*Activity:*
Search the records for the string "color", and show each line where it appears.

Stored data entries:
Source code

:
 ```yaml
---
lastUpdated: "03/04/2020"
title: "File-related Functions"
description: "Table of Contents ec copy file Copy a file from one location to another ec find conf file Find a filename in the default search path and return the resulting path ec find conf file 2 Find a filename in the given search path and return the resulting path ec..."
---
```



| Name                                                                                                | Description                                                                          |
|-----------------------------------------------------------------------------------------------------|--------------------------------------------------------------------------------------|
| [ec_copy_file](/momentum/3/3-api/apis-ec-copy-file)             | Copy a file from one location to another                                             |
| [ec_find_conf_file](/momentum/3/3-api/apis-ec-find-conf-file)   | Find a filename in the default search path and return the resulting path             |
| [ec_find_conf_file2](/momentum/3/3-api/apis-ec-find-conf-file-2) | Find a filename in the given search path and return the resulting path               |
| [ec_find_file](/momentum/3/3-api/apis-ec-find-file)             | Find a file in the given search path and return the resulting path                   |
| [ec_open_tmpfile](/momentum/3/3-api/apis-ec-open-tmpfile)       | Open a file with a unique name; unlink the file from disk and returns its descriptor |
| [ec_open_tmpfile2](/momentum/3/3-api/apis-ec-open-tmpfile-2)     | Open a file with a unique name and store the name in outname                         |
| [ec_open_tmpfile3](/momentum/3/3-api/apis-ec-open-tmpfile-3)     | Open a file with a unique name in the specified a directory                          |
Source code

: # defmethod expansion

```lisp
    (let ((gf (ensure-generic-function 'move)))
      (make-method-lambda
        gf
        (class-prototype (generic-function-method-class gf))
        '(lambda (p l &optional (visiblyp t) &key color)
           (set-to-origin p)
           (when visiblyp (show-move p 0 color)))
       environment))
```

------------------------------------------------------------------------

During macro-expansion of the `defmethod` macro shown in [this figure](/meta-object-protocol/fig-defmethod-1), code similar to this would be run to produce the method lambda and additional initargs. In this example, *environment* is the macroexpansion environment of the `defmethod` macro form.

*Answer to this exercise:*
        '(lambda (p l &optional (visiblyp t) &key color)
           (when visiblyp (show-move p 0 color)))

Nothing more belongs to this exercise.